Reality: 3 Stanford: 0

There's some irony in seeing the Journal Sentinel's Greg Stanford, in today's Crossroads column, charge President Bush with "confusing the world as he wishes it to be with the world as it is." Stanford's own view of the world is...well...

Perhaps a couple of examples from the column will help illustrate.

First, there is the matter of Bush's proposed troop increase:

Still, he talked as if, deep in his bowels, he really believed he was right all along and that the United States shall prevail just by staying the course. Yes, he would do some jiggering - for one, increasing troop strength to 153,500.

That step merely reverts, though, to an earlier part of the course. Just two months ago, American troops were 152,000-strong in Iraq; a year ago, troop level stood at 160,000.

This is a classic strawman argument. Stanford, avowed...realist...that he is, should know very well that increasing the troop levels is just one part of the changes Bush has made, and far from the most important. The "green light" to engage insurgents (where before politics often handicapped US forces) is a much bigger one, as is the announced intention to cut off Syrian and especially Iranian interference in the country.

To gank an infamous male lament rather drastically out of's not the size that matters--it's what you do with it.

Then, there are the problems in Iraq and the consequences of failure:

Bush's references to the dangers in Iraq also strike me as less than honest. He talked about al-Qaida terrorists, Sunni insurgents, Shiite death squads and about a "vicious cycle of sectarian violence." He went on to say:

"The consequences of failure are clear: Radical Islamic extremists would grow in strength and gain new recruits. They would be in a better position to topple moderate governments, create chaos in the region and use oil revenues to fund their ambitions. Iran would be emboldened in its pursuit of nuclear weapons. Our enemies would have a safe haven from which to plan and launch attacks on the American people."

But all of these problems, current and potential, are entirely his own doing.

Now, granted--Iraq would not currently be in a near-civil war if the United States hadn't invaded and Saddam Hussein were still in power, so to that extent, Stanford is correct. Bush set the table for everything that followed.

But entirely Bush's own doing? This would be funny, if Stanford weren't actually serious. His ill-conceived "Bring 'em on" notwithstanding, it was not Bush who invited Al-Qaeda to do its best to disrupt the fledgling Iraqi government. It was not Bush who invited Sunni insurgents to seek to do likewise. It was not Bush who blew up the Golden Mosque of Samarra, or who invited Iran to egg on Shiite retaliation.

It was Bush who failed to deal adequately with these threats, but that's a far cry from saying that he authored them.

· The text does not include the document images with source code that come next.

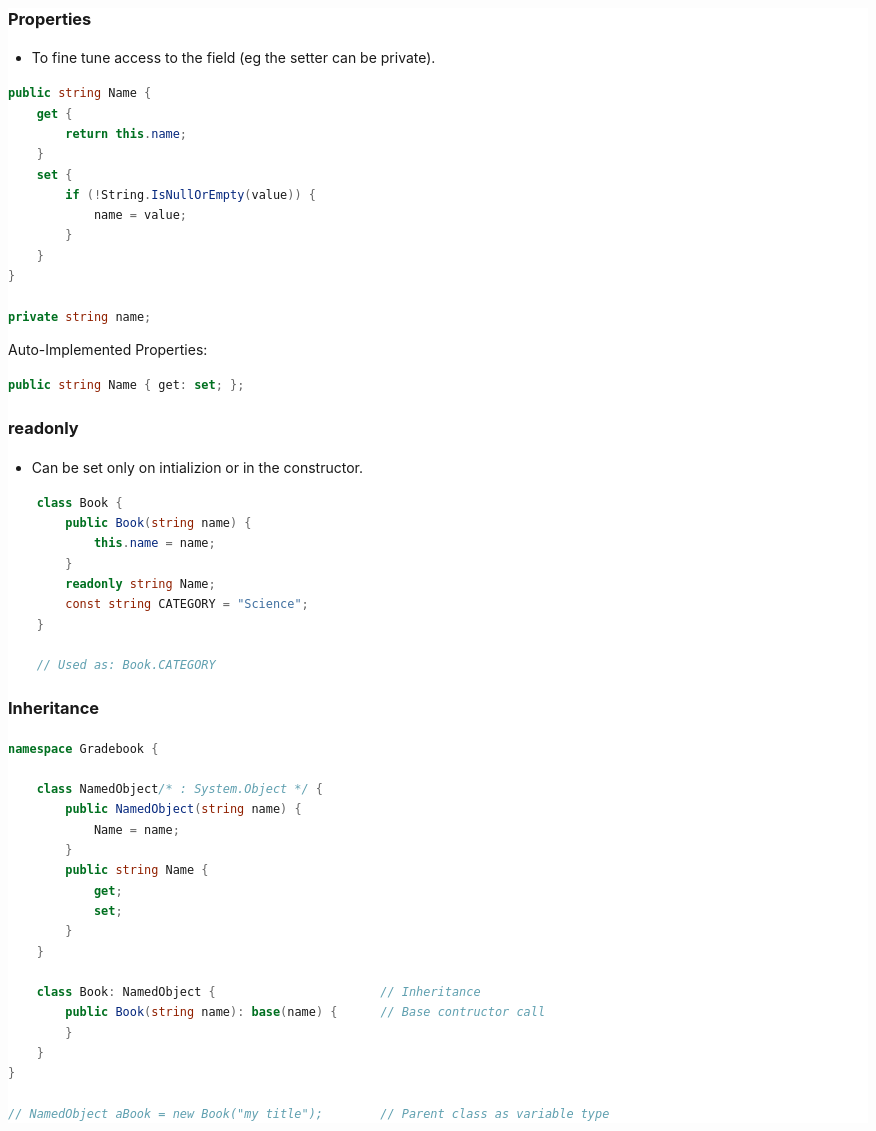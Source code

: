 ### Properties
- To fine tune access to the field (eg the setter can be private).

```csharp
public string Name {
    get {
        return this.name;
    }
    set {
        if (!String.IsNullOrEmpty(value)) {
            name = value;
        }
    }
}

private string name;
```

Auto-Implemented Properties:
```csharp
public string Name { get: set; };
```

### readonly
- Can be set only on intializion or in the constructor.
```csharp
    class Book {
        public Book(string name) {
            this.name = name;
        }
        readonly string Name;
        const string CATEGORY = "Science";
    }

    // Used as: Book.CATEGORY
```

### Inheritance
```csharp
namespace Gradebook {

    class NamedObject/* : System.Object */ {
        public NamedObject(string name) {
            Name = name;
        }
        public string Name {
            get;
            set;
        }
    }

    class Book: NamedObject {                       // Inheritance
        public Book(string name): base(name) {      // Base contructor call
        }
    }
}

// NamedObject aBook = new Book("my title");        // Parent class as variable type
```
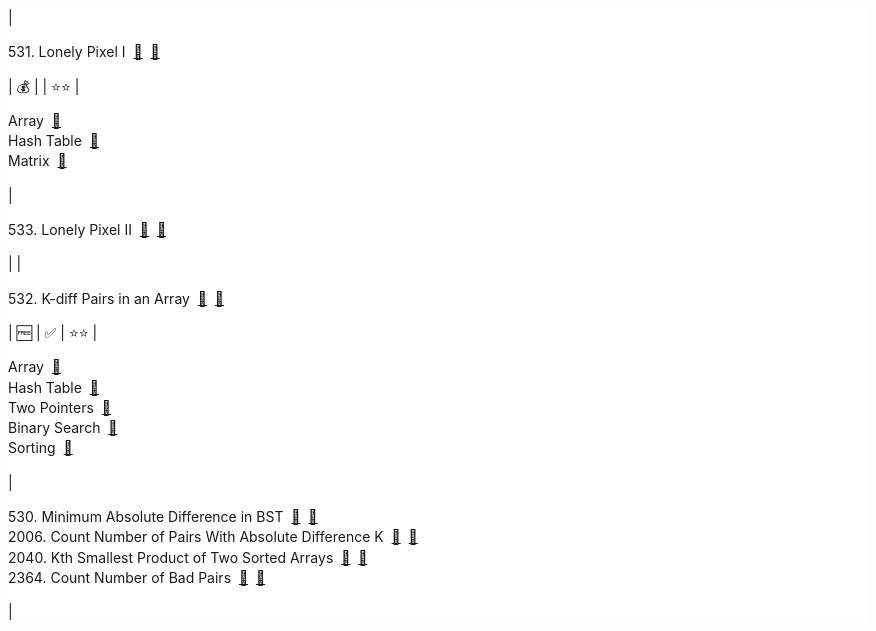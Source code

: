 | <dl><dt>531. Lonely Pixel I&nbsp;&nbsp;[:link:](https://leetcode.com/problems/lonely-pixel-i)&nbsp;&nbsp;[:memo:](../../Questions/0531__lonely-pixel-i)</dt></dl>                                                                                                                               | 💰    |        | ⭐️⭐️       | <dl><dt>Array&nbsp;&nbsp;[:link:](https://leetcode.com/tag/array)</dt><dt>Hash Table&nbsp;&nbsp;[:link:](https://leetcode.com/tag/hash-table)</dt><dt>Matrix&nbsp;&nbsp;[:link:](https://leetcode.com/tag/matrix)</dt></dl>                                                                                                                                                                                                                                   | <dl><dt>533. Lonely Pixel II&nbsp;&nbsp;[:link:](https://leetcode.com/problems/lonely-pixel-ii)&nbsp;&nbsp;[:memo:](../../Questions/0533__lonely-pixel-ii)</dt></dl>                                                                                                                                                                                                                                                                                                                                                                                                                                                                                                                                                                                                                                                                                                                                                                                                                                                                                                                                                                                                                                                                                                                                                                                                                                                                                                                                                                                                                                          |
| <dl><dt>532. K-diff Pairs in an Array&nbsp;&nbsp;[:link:](https://leetcode.com/problems/k-diff-pairs-in-an-array)&nbsp;&nbsp;[:memo:](../../Questions/0532__k-diff-pairs-in-an-array)</dt></dl>                                                                                                 | 🆓    | ✅      | ⭐️⭐️       | <dl><dt>Array&nbsp;&nbsp;[:link:](https://leetcode.com/tag/array)</dt><dt>Hash Table&nbsp;&nbsp;[:link:](https://leetcode.com/tag/hash-table)</dt><dt>Two Pointers&nbsp;&nbsp;[:link:](https://leetcode.com/tag/two-pointers)</dt><dt>Binary Search&nbsp;&nbsp;[:link:](https://leetcode.com/tag/binary-search)</dt><dt>Sorting&nbsp;&nbsp;[:link:](https://leetcode.com/tag/sorting)</dt></dl>                                                               | <dl><dt>530. Minimum Absolute Difference in BST&nbsp;&nbsp;[:link:](https://leetcode.com/problems/minimum-absolute-difference-in-bst)&nbsp;&nbsp;[:memo:](../../Questions/0530__minimum-absolute-difference-in-bst)</dt><dt>2006. Count Number of Pairs With Absolute Difference K&nbsp;&nbsp;[:link:](https://leetcode.com/problems/count-number-of-pairs-with-absolute-difference-k)&nbsp;&nbsp;[:memo:](../../Questions/2006__count-number-of-pairs-with-absolute-difference-k)</dt><dt>2040. Kth Smallest Product of Two Sorted Arrays&nbsp;&nbsp;[:link:](https://leetcode.com/problems/kth-smallest-product-of-two-sorted-arrays)&nbsp;&nbsp;[:memo:](../../Questions/2040__kth-smallest-product-of-two-sorted-arrays)</dt><dt>2364. Count Number of Bad Pairs&nbsp;&nbsp;[:link:](https://leetcode.com/problems/count-number-of-bad-pairs)&nbsp;&nbsp;[:memo:](../../Questions/2364__count-number-of-bad-pairs)</dt></dl>                                                                                                                                                                                                                                                                                                                                                                                                                                                                                                                                                                                                                                                                              |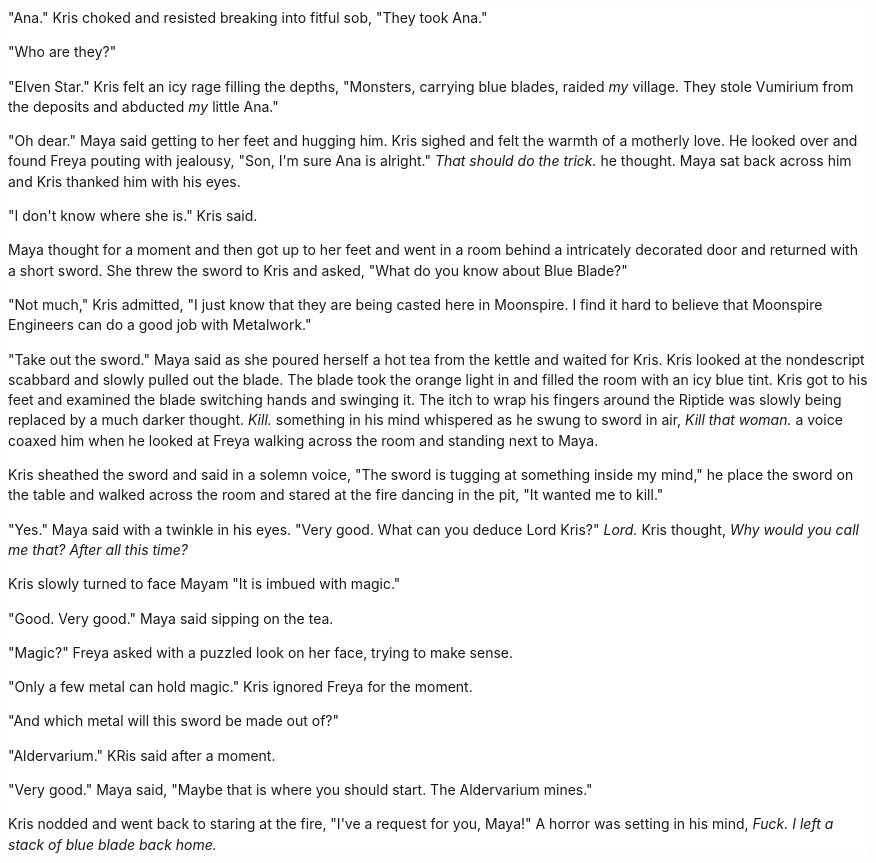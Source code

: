 "Ana." Kris choked and resisted breaking into fitful sob, "They took Ana."

"Who are they?"

"Elven Star." Kris felt an icy rage filling the depths, "Monsters, carrying
blue blades, raided *my* village. They stole Vumirium from the deposits and
abducted *my* little Ana."

"Oh dear." Maya said getting to her feet and hugging him. Kris sighed and felt
the warmth of a motherly love. He looked over and found Freya pouting with
jealousy, "Son, I'm sure Ana is alright." *That should do the trick.* he
thought. Maya sat back across him and Kris thanked him with his eyes.

"I don't know where she is." Kris said.

Maya thought for a moment and then got up to her feet and went in a room behind
a intricately decorated door and returned with a short sword. She threw the
sword to Kris and asked, "What do you know about Blue Blade?"

"Not much," Kris admitted, "I just know that they are being casted here in
Moonspire. I find it hard to believe that Moonspire Engineers can do a good job
with Metalwork."

"Take out the sword." Maya said as she poured herself a hot tea from the kettle
and waited for Kris. Kris looked at the nondescript scabbard and slowly pulled
out the blade. The blade took the orange light in and filled the room with an
icy blue tint. Kris got to his feet and examined the blade switching hands and
swinging it. The itch to wrap his fingers around the Riptide was slowly being
replaced by a much darker thought. *Kill.* something in his mind whispered as
he swung to sword in air, *Kill that woman.* a voice coaxed him when he looked
at Freya walking across the room and standing next to Maya. 

Kris sheathed the sword and said in a solemn voice, "The sword is tugging at
something inside my mind," he place the sword on the table and walked across
the room and stared at the fire dancing in the pit, "It wanted me to kill."

"Yes." Maya said with a twinkle in his eyes. "Very good. What can you deduce
Lord Kris?" *Lord.* Kris thought, *Why would you call me that? After all this
time?*

Kris slowly turned to face Mayam "It is imbued with magic."

"Good. Very good." Maya said sipping on the tea.

"Magic?" Freya asked with a puzzled look on her face, trying to make sense.

"Only a few metal can hold magic." Kris ignored Freya for the moment.

"And which metal will this sword be made out of?"

"Aldervarium." KRis said after a moment.

"Very good." Maya said, "Maybe that is where you should start. The Aldervarium
mines."

Kris nodded and went back to staring at the fire, "I've a request for you,
Maya!" A horror was setting in his mind, *Fuck. I left a stack of blue blade
back home.* 
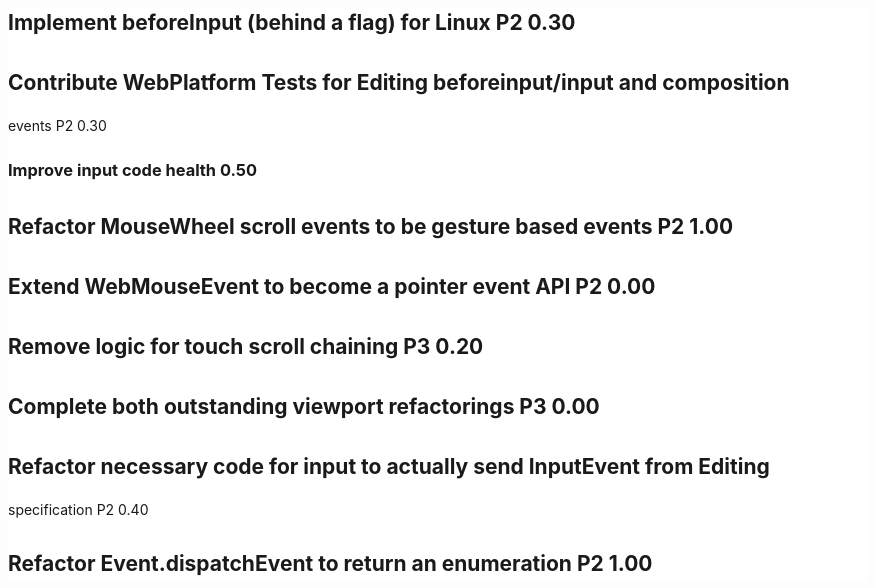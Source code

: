 ## Implement beforeInput (behind a flag) for Linux P2 0.30

## Contribute WebPlatform Tests for Editing beforeinput/input and composition
events P2 0.30

### Improve input code health 0.50

## Refactor MouseWheel scroll events to be gesture based events P2 1.00

## Extend WebMouseEvent to become a pointer event API P2 0.00

## Remove logic for touch scroll chaining P3 0.20

## Complete both outstanding viewport refactorings P3 0.00

## Refactor necessary code for input to actually send InputEvent from Editing
specification P2 0.40

## Refactor Event.dispatchEvent to return an enumeration P2 1.00
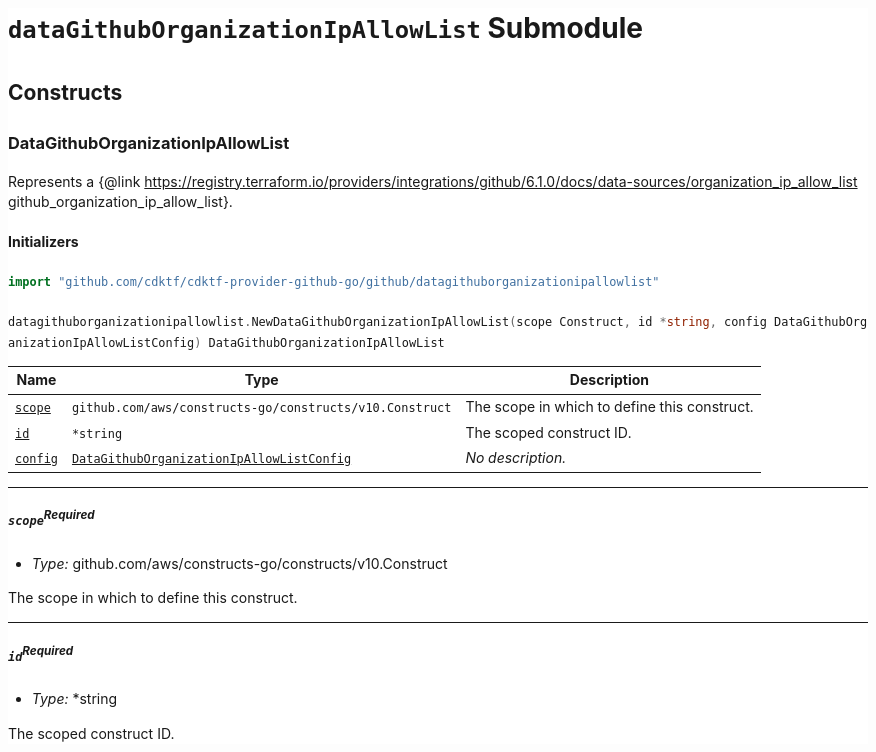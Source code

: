 # `dataGithubOrganizationIpAllowList` Submodule <a name="`dataGithubOrganizationIpAllowList` Submodule" id="@cdktf/provider-github.dataGithubOrganizationIpAllowList"></a>

## Constructs <a name="Constructs" id="Constructs"></a>

### DataGithubOrganizationIpAllowList <a name="DataGithubOrganizationIpAllowList" id="@cdktf/provider-github.dataGithubOrganizationIpAllowList.DataGithubOrganizationIpAllowList"></a>

Represents a {@link https://registry.terraform.io/providers/integrations/github/6.1.0/docs/data-sources/organization_ip_allow_list github_organization_ip_allow_list}.

#### Initializers <a name="Initializers" id="@cdktf/provider-github.dataGithubOrganizationIpAllowList.DataGithubOrganizationIpAllowList.Initializer"></a>

```go
import "github.com/cdktf/cdktf-provider-github-go/github/datagithuborganizationipallowlist"

datagithuborganizationipallowlist.NewDataGithubOrganizationIpAllowList(scope Construct, id *string, config DataGithubOrganizationIpAllowListConfig) DataGithubOrganizationIpAllowList
```

| **Name** | **Type** | **Description** |
| --- | --- | --- |
| <code><a href="#@cdktf/provider-github.dataGithubOrganizationIpAllowList.DataGithubOrganizationIpAllowList.Initializer.parameter.scope">scope</a></code> | <code>github.com/aws/constructs-go/constructs/v10.Construct</code> | The scope in which to define this construct. |
| <code><a href="#@cdktf/provider-github.dataGithubOrganizationIpAllowList.DataGithubOrganizationIpAllowList.Initializer.parameter.id">id</a></code> | <code>*string</code> | The scoped construct ID. |
| <code><a href="#@cdktf/provider-github.dataGithubOrganizationIpAllowList.DataGithubOrganizationIpAllowList.Initializer.parameter.config">config</a></code> | <code><a href="#@cdktf/provider-github.dataGithubOrganizationIpAllowList.DataGithubOrganizationIpAllowListConfig">DataGithubOrganizationIpAllowListConfig</a></code> | *No description.* |

---

##### `scope`<sup>Required</sup> <a name="scope" id="@cdktf/provider-github.dataGithubOrganizationIpAllowList.DataGithubOrganizationIpAllowList.Initializer.parameter.scope"></a>

- *Type:* github.com/aws/constructs-go/constructs/v10.Construct

The scope in which to define this construct.

---

##### `id`<sup>Required</sup> <a name="id" id="@cdktf/provider-github.dataGithubOrganizationIpAllowList.DataGithubOrganizationIpAllowList.Initializer.parameter.id"></a>

- *Type:* *string

The scoped construct ID.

And as for the consequences of failure...lest we forget, two of the major rallying cries for Al-Qaeda prior to 9/11--the sanctions against Iraq, and American troops stationed in Saudi Arabia--were direct reactions against Saddam Hussein's government, which Stanford apparently believes should have been left in power. And on the subject of Iran, it should be pointed out that their nuclear ambitions are not new. What is new is that Iraq is not occupying the international community's attention by thumbing its nose at inspectors.

Iraq becoming a launching pad for terrorist attacks...OK, that one I'll grant, if only because, should Bush succeed in his democracy project, the country would serve much the same purpose for our side.

Then, most incredibly:

True, the invasion of Iraq had an upside, which Bush is quick to point out: the removal of a bloody tyrant from office. But he never owns up to the huge downside of offing a secular government that kept the Iraq factions under control, opposed "radical Islamic extremists" and served as a check on Iran.

As a consequence, he neglects to address a key question: Since our presence prompted all these problems, what makes him think our continued presence will make them go away?

Amazingly, Stanford contradicts his own argument. "Since our presence prompted all these problems"? He just claimed the very sentence before that it was our removing the secular government, not our presence, that set these problems off!

Our continued presence may not, in and of itself, make them go away--but withdrawing our presence and support for the Iraqi government, as Stanford desires, will certainly make things worse.

Strawmen, Bush fixation, ideology trumping his own accounting of the facts--just who's the one guilty of wishful thinking, here?

(EDIT: I stupidly forgot which side of the Sunni-Shiite conflict Iran was supporting. Fixed now.)